Task description:
Transcribe every record as it stands and set the images aside.

Data extracts:
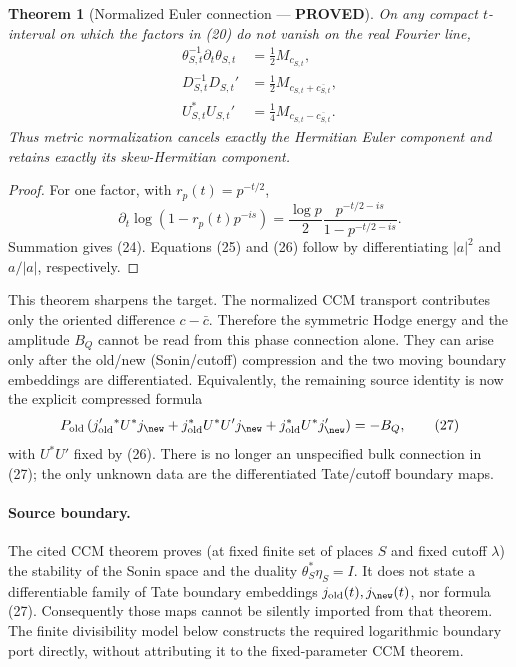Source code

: \documentclass[11pt]{article}
\newtheorem{theorem}{Theorem}
\newcommand{\PROVED}{\textcolor{green!45!black}{\textbf{PROVED}}}
\newcommand{\old}{\mathrm{old}}
\begin{document}
\begin{theorem}[Normalized Euler connection --- \PROVED]
On any compact $t$-interval on which the factors in (20) do not vanish on the
real Fourier line,
\begin{align}
 \theta_{S,t}^{-1}\partial_t\theta_{S,t}
   &=\frac12M_{c_{S,t}},                                 \tag{24}\\
 D_{S,t}^{-1}D_{S,t}'
   &=\frac12M_{c_{S,t}+\overline{c_{S,t}}},              \tag{25}\\
 U_{S,t}^*U_{S,t}'
   &=\frac14M_{c_{S,t}-\overline{c_{S,t}}}.              \tag{26}
\end{align}
Thus metric normalization cancels exactly the Hermitian Euler component and
retains exactly its skew-Hermitian component.
\end{theorem}

\begin{proof}
For one factor, with $r_p(t)=p^{-t/2}$,
\[
 \partial_t\log(1-r_p(t)p^{-is})
 =\frac{\log p}{2}\frac{p^{-t/2-is}}
 {1-p^{-t/2-is}}.
\]
Summation gives (24).  Equations (25) and (26) follow by differentiating
$|a|^2$ and $a/|a|$, respectively.
\end{proof}

This theorem sharpens the target.  The normalized CCM transport contributes
only the oriented difference $c-\bar c$.  Therefore the symmetric Hodge
energy and the amplitude $B_Q$ cannot be read from this phase connection
alone.  They can arise only after the old/new (Sonin/cutoff) compression and
the two moving boundary embeddings are differentiated.  Equivalently, the
remaining source identity is now the explicit compressed formula
\begin{equation}
 P_{\old}\left(
 j_{\old}'{}^*U^*j_{\new}
 +j_{\old}^*U^*U'j_{\new}
 +j_{\old}^*U^*j_{\new}'
 \right)
 =-B_Q,                                                  \tag{27}
\end{equation}
with $U^*U'$ fixed by (26).  There is no longer an unspecified bulk
connection in (27); the only unknown data are the differentiated Tate/cutoff
boundary maps.

\paragraph{Source boundary.}
The cited CCM theorem proves (at fixed finite set of places $S$ and fixed
cutoff $\lambda$) the stability of the Sonin space and the duality
$\theta_S^*\eta_S=I$.  It does not state a differentiable family of Tate
boundary embeddings $j_{\old}(t),j_{\new}(t)$, nor formula (27).  Consequently
those maps cannot be silently imported from that theorem.  The finite
divisibility model below constructs the required logarithmic boundary port
directly, without attributing it to the fixed-parameter CCM theorem.
\end{document}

Final answer:
Source code

: \documentclass[11pt]{article}
\newtheorem{theorem}{Theorem}
\newcommand{\PROVED}{\textcolor{green!45!black}{\textbf{PROVED}}}
\newcommand{\old}{\mathrm{old}}
\begin{document}
\begin{theorem}[Normalized Euler connection --- \PROVED]
On any compact $t$-interval on which the factors in (20) do not vanish on the
real Fourier line,
\begin{align}
 \theta_{S,t}^{-1}\partial_t\theta_{S,t}
   &=\frac12M_{c_{S,t}},                                 \tag{24}\\
 D_{S,t}^{-1}D_{S,t}'
   &=\frac12M_{c_{S,t}+\overline{c_{S,t}}},              \tag{25}\\
 U_{S,t}^*U_{S,t}'
   &=\frac14M_{c_{S,t}-\overline{c_{S,t}}}.              \tag{26}
\end{align}
Thus metric normalization cancels exactly the Hermitian Euler component and
retains exactly its skew-Hermitian component.
\end{theorem}

\begin{proof}
For one factor, with $r_p(t)=p^{-t/2}$,
\[
 \partial_t\log(1-r_p(t)p^{-is})
 =\frac{\log p}{2}\frac{p^{-t/2-is}}
 {1-p^{-t/2-is}}.
\]
Summation gives (24).  Equations (25) and (26) follow by differentiating
$|a|^2$ and $a/|a|$, respectively.
\end{proof}

This theorem sharpens the target.  The normalized CCM transport contributes
only the oriented difference $c-\bar c$.  Therefore the symmetric Hodge
energy and the amplitude $B_Q$ cannot be read from this phase connection
alone.  They can arise only after the old/new (Sonin/cutoff) compression and
the two moving boundary embeddings are differentiated.  Equivalently, the
remaining source identity is now the explicit compressed formula
\begin{equation}
 P_{\old}\left(
 j_{\old}'{}^*U^*j_{\new}
 +j_{\old}^*U^*U'j_{\new}
 +j_{\old}^*U^*j_{\new}'
 \right)
 =-B_Q,                                                  \tag{27}
\end{equation}
with $U^*U'$ fixed by (26).  There is no longer an unspecified bulk
connection in (27); the only unknown data are the differentiated Tate/cutoff
boundary maps.

\paragraph{Source boundary.}
The cited CCM theorem proves (at fixed finite set of places $S$ and fixed
cutoff $\lambda$) the stability of the Sonin space and the duality
$\theta_S^*\eta_S=I$.  It does not state a differentiable family of Tate
boundary embeddings $j_{\old}(t),j_{\new}(t)$, nor formula (27).  Consequently
those maps cannot be silently imported from that theorem.  The finite
divisibility model below constructs the required logarithmic boundary port
directly, without attributing it to the fixed-parameter CCM theorem.
\end{document}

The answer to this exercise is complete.